AN eight-year-old girl with a rare genetic disorder said being shown around the pathology laboratories at Worthing Hospital was ‘just amazing’.
Francesca Evans-Jones, from Lancing, was diagnosed with Fanconi Anaemia in April 2014. Since then, Francesca has made numerous visits to the children’s Bluefin Ward and has given blood there more than 30 times.
But what happens to the blood samples once they are locked into a capsule and sucked up the pneumatic tube located on the ward? Francesca discovered the answer when she was invited on a special tour of the pathology department by staff at the hospital.
Francesca said: “It’s amazing. Before I came here I wanted to know about what they did with the blood and seeing all the machines and what they do is just really amazing.”
The pathology team at Worthing Hospital uses state-of-the-art equipment to process more than 4,000 blood samples a day.
Francesca and her mother, Julia Jones, 44, were shown around by chief biomedical scientist Malcolm Robinson, who leads a project called Harvey’s Gang.
Harvey Buster Baldwin had also had a tour of the hospital’s laboratories before losing a 20-month battle with leukaemia last October when he was just eight.
Following his death, biomedical scientists at Worthing Hospital paid tribute to the brave youngster by naming a brand-new blood grouping machine after him.
Harvey’s mum Claire Baldwin, from Sompting, had told how much the tour had meant to Harvey, which prompted the launch of Harvey’s Gang – a project dedicated to his memory.

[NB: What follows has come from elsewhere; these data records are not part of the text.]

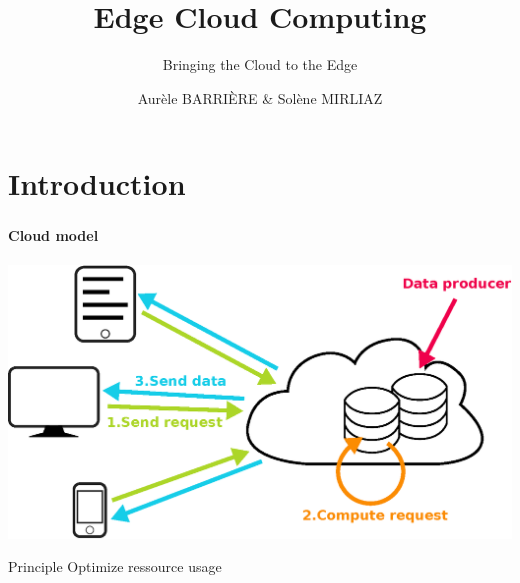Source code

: \documentclass[utf8,xcolor=table, page number]{earlywinter}
\begin{document}
\title{Edge Cloud Computing}
\subtitle{Bringing the Cloud to the Edge}
\author{Aurèle BARRIÈRE & Solène MIRLIAZ}

\begin{frame}[plain]
  \titlepage%
\end{frame}

\section*{Introduction}
\begin{frame}
	\frametitle{\secname}
  \framesubtitle{Cloud model}
  \begin{center}
    \includegraphics[width=0.7\linewidth]{cloud.eps}
  \end{center}
  \begin{block}{Principle}
    Optimize ressource usage
  \end{block}
\end{frame}
\end{document}

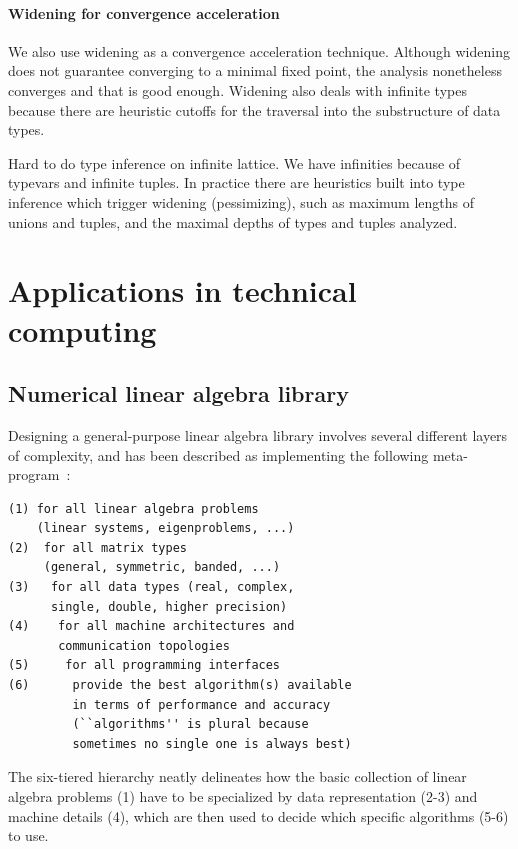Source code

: \documentclass[pldi]{sigplanconf-pldi15}
\begin{document}
\paragraph{Widening for convergence acceleration}
We also use widening as a convergence acceleration technique. Although widening
does not guarantee converging to a minimal fixed point, the analysis
nonetheless converges and that is good enough.  Widening also deals with
infinite types because there are heuristic cutoffs for the traversal into the
substructure of data types.

Hard to do type inference on infinite lattice. We have infinities because of
typevars and infinite tuples.  In practice there are heuristics built into type
inference which trigger widening (pessimizing), such as maximum lengths of
unions and tuples, and the maximal depths of types and tuples analyzed.

\section{Applications in technical computing}


\subsection{Numerical linear algebra library}

Designing a general-purpose linear algebra library involves several different
layers of complexity, and has been described as implementing the following
meta-program~\cite{Demmel2007}:

{\small
\begin{verbatim}
(1) for all linear algebra problems
    (linear systems, eigenproblems, ...)
(2)  for all matrix types
     (general, symmetric, banded, ...)
(3)   for all data types (real, complex,
      single, double, higher precision)
(4)    for all machine architectures and
       communication topologies
(5)     for all programming interfaces
(6)      provide the best algorithm(s) available
         in terms of performance and accuracy
         (``algorithms'' is plural because
         sometimes no single one is always best)
\end{verbatim}
}
%
The six-tiered hierarchy neatly delineates how the basic collection of linear
algebra problems (1) have to be specialized by data representation (2-3) and
machine details (4), which are then used to decide which specific algorithms
(5-6) to use.
\end{document}
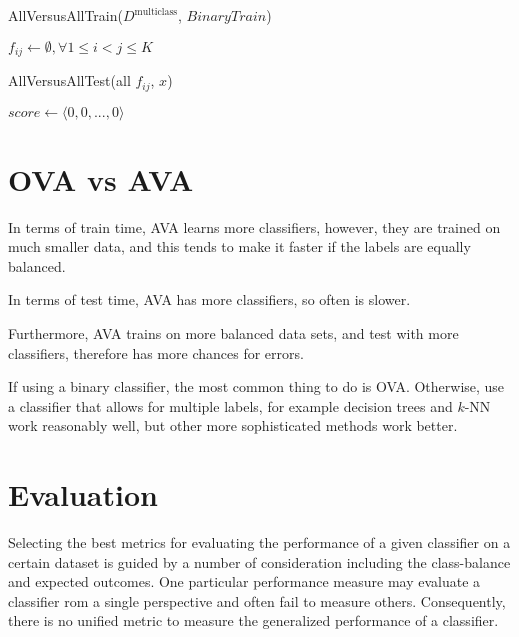 \begin{algorithm}
    \caption{AllVersusAllTrain($D^\text{multiclass}$, $BinaryTrain$)}
    \label{alg:avatrain}
	$f_{ij} \gets \emptyset, \forall 1 \leq i < j \leq K$\;
    \end{algorithm}

	\begin{algorithm}
		\caption{AllVersusAllTest(all $f_{ij}$, $x$)}
		\label{alg:avatest}
		$score \gets \langle 0, 0, ..., 0 \rangle$\;
		\end{algorithm}

\section{OVA vs AVA}
In terms of train time, AVA learns more classifiers, however, they are trained on much smaller data, and this tends to make it faster if the labels are equally balanced.

In terms of test time, AVA has more classifiers, so often is slower.

Furthermore, AVA trains on more balanced data sets, and test with more classifiers, therefore has more chances for errors.

If using a binary classifier, the most common thing to do is OVA. Otherwise, use a classifier that allows for multiple labels, for example decision trees and \(k\)-NN work reasonably well, but other more sophisticated methods work better.

\section{Evaluation}

Selecting the best metrics for evaluating the performance of a given classifier on a certain dataset is guided by a number of consideration including the class-balance and expected outcomes. One particular performance measure may evaluate a classifier rom a single perspective and often fail to measure others. Consequently, there is no unified metric to measure the generalized performance of a classifier.

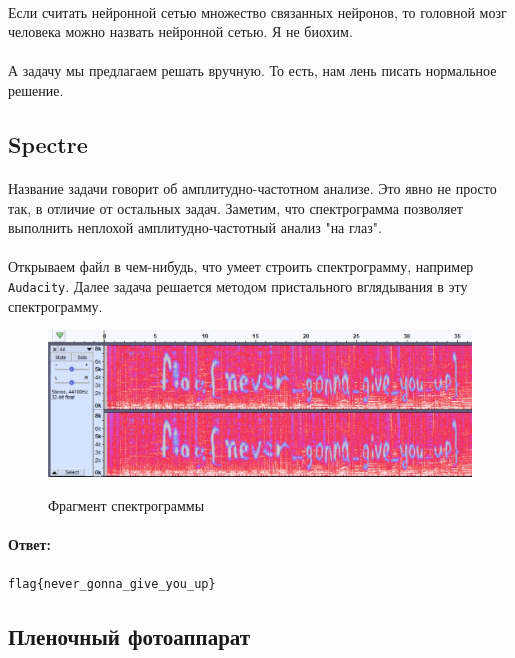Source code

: \documentclass[12pt]{article}
\begin{document}
    \paragraph{}
    Если считать нейронной сетью множество связанных нейронов, то головной мозг человека можно назвать нейронной сетью.
    Я не биохим.
    \paragraph{}
    А задачу мы предлагаем решать вручную. То есть, нам лень писать нормальное решение.

    \subsection{Spectre}
    \paragraph{}
    Название задачи говорит об амплитудно-частотном анализе.
    Это явно не просто так, в отличие от остальных задач.
    Заметим, что спектрограмма позволяет выполнить неплохой амплитудно-частотный анализ "на глаз".
    \paragraph{}
    Открываем файл в чем-нибудь, что умеет строить спектрограмму, например \verb|Audacity|.
    Далее задача решается методом пристального вглядывания в эту спектрограмму.
    \begin{figure}[H]
        \centering
        \includegraphics[width=\linewidth]{task44}
        \label{fig:task44}
        \caption{Фрагмент спектрограммы}
    \end{figure}
    \paragraph{Ответ:}
    \verb|flag{never_gonna_give_you_up}|

    \subsection{Пленочный фотоаппарат}
\end{document}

When Francesca arrived for her tour, she was presented with a Harvey’s Gang gift bag, as well as a specially-made little white coat personalised with her own trainee scientist name badge.
Malcolm led the tour, which was shadowed by the chief executive of NHS Blood and Transfusion, Ian Trenholm, who was visiting the hospital to find out more about Harvey’s Gang with a view to help roll out the initiative nationwide.
Francesca visited the haematology, biochemistry and blood transfusion laboratories and finally discovered where the blood samples go when sucked up from the children’s ward.
“My favourite bit was the tube,” she said, after being given the opportunity to send some samples back through the computer-controlled pneumatic tube system. When you put the sample in, and type the number it goes straight away to other parts of the hospital. It’s just amazing.
“I’m going to tell my friends about all the bloods I’ve had done and all the machines here that process them.”
Francesca hopes to become a paediatric consultant when older and her mother Julia confirmed how much she had enjoyed the special tour.
She said: “She had a wonderful day, absolutely fantastic and really enjoyable.
“We’ve spent a lot of time as a patient, many weeks and weeks and weeks in hospital, but to see this side of it has been a real eye-opener, just fantastic.
“Now I know exactly where the blood goes after they take it and I am very happy that we are in very safe hands.”
Malcolm said it was a delight to meet Francesca, who he said asked some very informed and challenging questions as she was shown around the department.
“She was absolutely fantastic,” he said.
“She had a smile from ear to ear and asked question after question. It was a phenomenal day, and having the NHS Blood and Transplant chief executive Ian Trenholm down to see us, having a very interested young child and their mum on a tour was awesome.”
Mr Trenholm said: “The team at Worthing Hospital was fantastic and it just goes to show they really care about the patients at the hospital.
“My teams are working closely with the hospital here in Worthing to see if we can roll out this idea of Harvey’s Gang across the country, so that other people can also get the benefit of it.”